DATA TO EXAMINE START
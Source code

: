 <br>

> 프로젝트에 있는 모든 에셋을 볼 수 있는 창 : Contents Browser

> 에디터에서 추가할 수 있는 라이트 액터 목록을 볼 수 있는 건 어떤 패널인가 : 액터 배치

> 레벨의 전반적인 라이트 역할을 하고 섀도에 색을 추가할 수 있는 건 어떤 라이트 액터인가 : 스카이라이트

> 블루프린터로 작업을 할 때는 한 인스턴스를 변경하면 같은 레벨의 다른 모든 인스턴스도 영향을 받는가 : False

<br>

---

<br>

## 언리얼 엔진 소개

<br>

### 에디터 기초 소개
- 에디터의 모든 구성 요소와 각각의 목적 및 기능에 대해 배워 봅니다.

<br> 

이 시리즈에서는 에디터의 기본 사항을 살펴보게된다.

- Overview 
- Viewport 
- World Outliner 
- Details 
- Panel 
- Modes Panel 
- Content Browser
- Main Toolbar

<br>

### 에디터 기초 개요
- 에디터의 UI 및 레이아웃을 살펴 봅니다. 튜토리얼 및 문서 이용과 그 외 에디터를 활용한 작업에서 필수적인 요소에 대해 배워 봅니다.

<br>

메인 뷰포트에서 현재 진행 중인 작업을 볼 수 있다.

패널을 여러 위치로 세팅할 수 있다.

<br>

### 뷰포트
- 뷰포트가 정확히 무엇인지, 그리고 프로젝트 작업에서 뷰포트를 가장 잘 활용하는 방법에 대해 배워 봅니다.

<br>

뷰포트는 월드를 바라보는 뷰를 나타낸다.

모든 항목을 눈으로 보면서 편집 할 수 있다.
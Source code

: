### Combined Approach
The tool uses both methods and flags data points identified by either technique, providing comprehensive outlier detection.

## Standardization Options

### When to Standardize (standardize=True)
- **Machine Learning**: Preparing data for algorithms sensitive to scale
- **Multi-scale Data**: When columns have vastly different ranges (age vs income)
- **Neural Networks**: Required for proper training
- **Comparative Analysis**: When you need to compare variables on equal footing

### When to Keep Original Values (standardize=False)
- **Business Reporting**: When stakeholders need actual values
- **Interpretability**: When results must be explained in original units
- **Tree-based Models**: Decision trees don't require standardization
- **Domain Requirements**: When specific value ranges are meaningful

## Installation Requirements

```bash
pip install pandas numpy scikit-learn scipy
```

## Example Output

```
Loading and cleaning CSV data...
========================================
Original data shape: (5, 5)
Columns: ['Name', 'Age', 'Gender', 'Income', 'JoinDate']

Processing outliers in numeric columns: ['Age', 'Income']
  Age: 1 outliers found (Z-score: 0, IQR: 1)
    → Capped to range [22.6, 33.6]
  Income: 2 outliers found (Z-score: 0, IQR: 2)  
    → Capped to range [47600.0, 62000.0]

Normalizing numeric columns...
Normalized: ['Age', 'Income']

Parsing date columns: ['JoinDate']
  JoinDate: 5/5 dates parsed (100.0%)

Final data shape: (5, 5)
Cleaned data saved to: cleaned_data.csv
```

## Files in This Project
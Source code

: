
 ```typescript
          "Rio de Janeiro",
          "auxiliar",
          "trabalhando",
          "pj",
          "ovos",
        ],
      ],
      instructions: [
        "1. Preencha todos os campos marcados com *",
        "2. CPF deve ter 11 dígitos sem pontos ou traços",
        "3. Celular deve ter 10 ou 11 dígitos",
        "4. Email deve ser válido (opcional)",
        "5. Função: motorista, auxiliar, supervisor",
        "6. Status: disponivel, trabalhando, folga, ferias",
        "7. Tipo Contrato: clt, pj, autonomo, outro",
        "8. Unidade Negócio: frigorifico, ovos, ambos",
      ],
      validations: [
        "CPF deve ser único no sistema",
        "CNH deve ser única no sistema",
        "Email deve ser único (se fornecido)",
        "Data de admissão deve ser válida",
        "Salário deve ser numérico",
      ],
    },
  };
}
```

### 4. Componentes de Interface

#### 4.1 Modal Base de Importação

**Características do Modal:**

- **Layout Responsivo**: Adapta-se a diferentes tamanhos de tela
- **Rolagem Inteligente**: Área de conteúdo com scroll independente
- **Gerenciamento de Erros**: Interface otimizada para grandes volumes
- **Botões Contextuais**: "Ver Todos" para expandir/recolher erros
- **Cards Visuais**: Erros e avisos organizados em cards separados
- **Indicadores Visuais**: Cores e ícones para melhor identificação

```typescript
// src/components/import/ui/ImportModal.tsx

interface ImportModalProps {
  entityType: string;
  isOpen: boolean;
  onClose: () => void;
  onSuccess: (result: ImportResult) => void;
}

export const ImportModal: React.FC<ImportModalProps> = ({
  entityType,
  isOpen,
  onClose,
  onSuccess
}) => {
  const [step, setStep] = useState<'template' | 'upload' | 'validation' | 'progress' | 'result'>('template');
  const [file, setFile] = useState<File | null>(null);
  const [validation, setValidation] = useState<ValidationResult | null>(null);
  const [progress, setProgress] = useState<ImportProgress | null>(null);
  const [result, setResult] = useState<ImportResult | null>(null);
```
DATA TO EXAMINE END
### TASK DIRECTIONS:
Copy all the lines from the data above that hold the word "False".

### REPLY:
> 블루프린터로 작업을 할 때는 한 인스턴스를 변경하면 같은 레벨의 다른 모든 인스턴스도 영향을 받는가 : False
### When to Keep Original Values (standardize=False)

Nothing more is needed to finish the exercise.